Stored items from a collection
════════════════

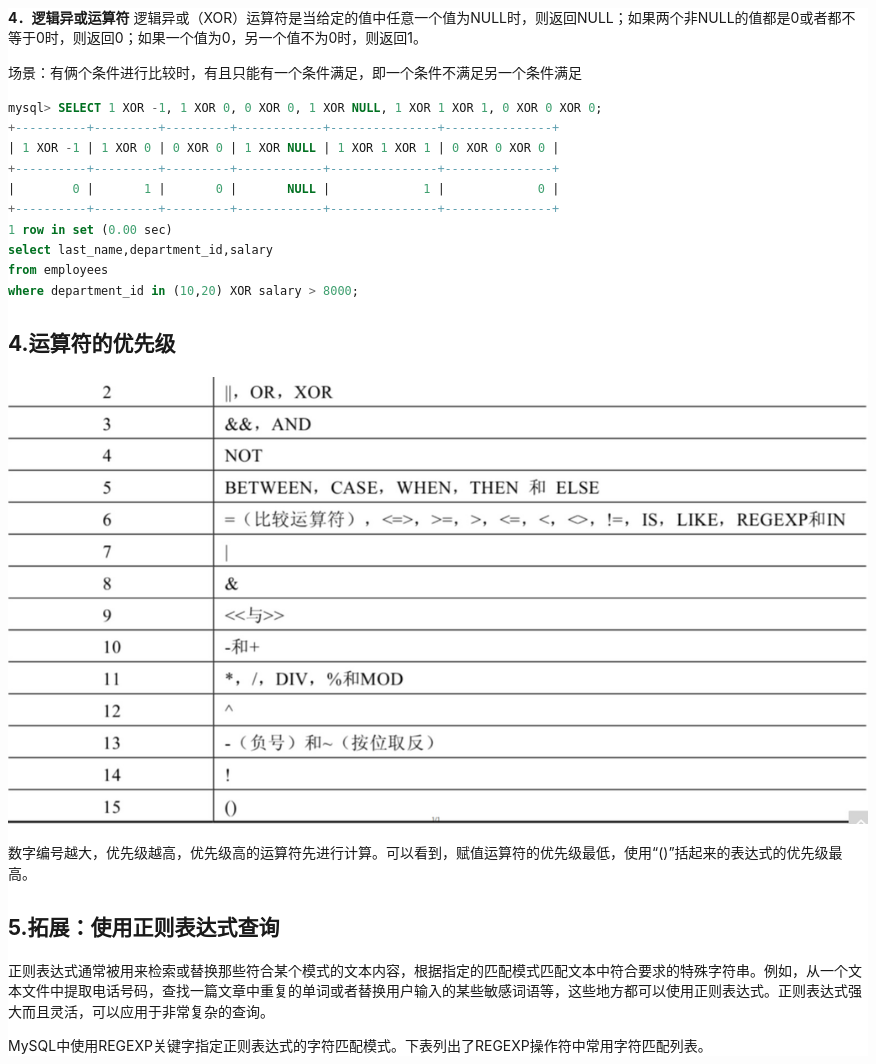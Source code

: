 **4．逻辑异或运算符**
逻辑异或（XOR）运算符是当给定的值中任意一个值为NULL时，则返回NULL；如果两个非NULL的值都是0或者都不等于0时，则返回0；如果一个值为0，另一个值不为0时，则返回1。

场景：有俩个条件进行比较时，有且只能有一个条件满足，即一个条件不满足另一个条件满足

```sql
mysql> SELECT 1 XOR -1, 1 XOR 0, 0 XOR 0, 1 XOR NULL, 1 XOR 1 XOR 1, 0 XOR 0 XOR 0;
+----------+---------+---------+------------+---------------+---------------+
| 1 XOR -1 | 1 XOR 0 | 0 XOR 0 | 1 XOR NULL | 1 XOR 1 XOR 1 | 0 XOR 0 XOR 0 |
+----------+---------+---------+------------+---------------+---------------+
|        0 |       1 |       0 |       NULL |             1 |             0 |
+----------+---------+---------+------------+---------------+---------------+
1 row in set (0.00 sec)
select last_name,department_id,salary 
from employees
where department_id in (10,20) XOR salary > 8000;
```

## 4.运算符的优先级

![image-20221010170903114](./images/26ed9d78c51e0bd6d199562faba33e632c4c0f4f.png)

数字编号越大，优先级越高，优先级高的运算符先进行计算。可以看到，赋值运算符的优先级最低，使用“()”括起来的表达式的优先级最高。

## 5.拓展：使用正则表达式查询

正则表达式通常被用来检索或替换那些符合某个模式的文本内容，根据指定的匹配模式匹配文本中符合要求的特殊字符串。例如，从一个文本文件中提取电话号码，查找一篇文章中重复的单词或者替换用户输入的某些敏感词语等，这些地方都可以使用正则表达式。正则表达式强大而且灵活，可以应用于非常复杂的查询。

MySQL中使用REGEXP关键字指定正则表达式的字符匹配模式。下表列出了REGEXP操作符中常用字符匹配列表。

════════════════

Scan the records for the string "salary" and report each line where it occurs.

- [Answer space]:
select last_name,department_id,salary 
where department_id in (10,20) XOR salary > 8000;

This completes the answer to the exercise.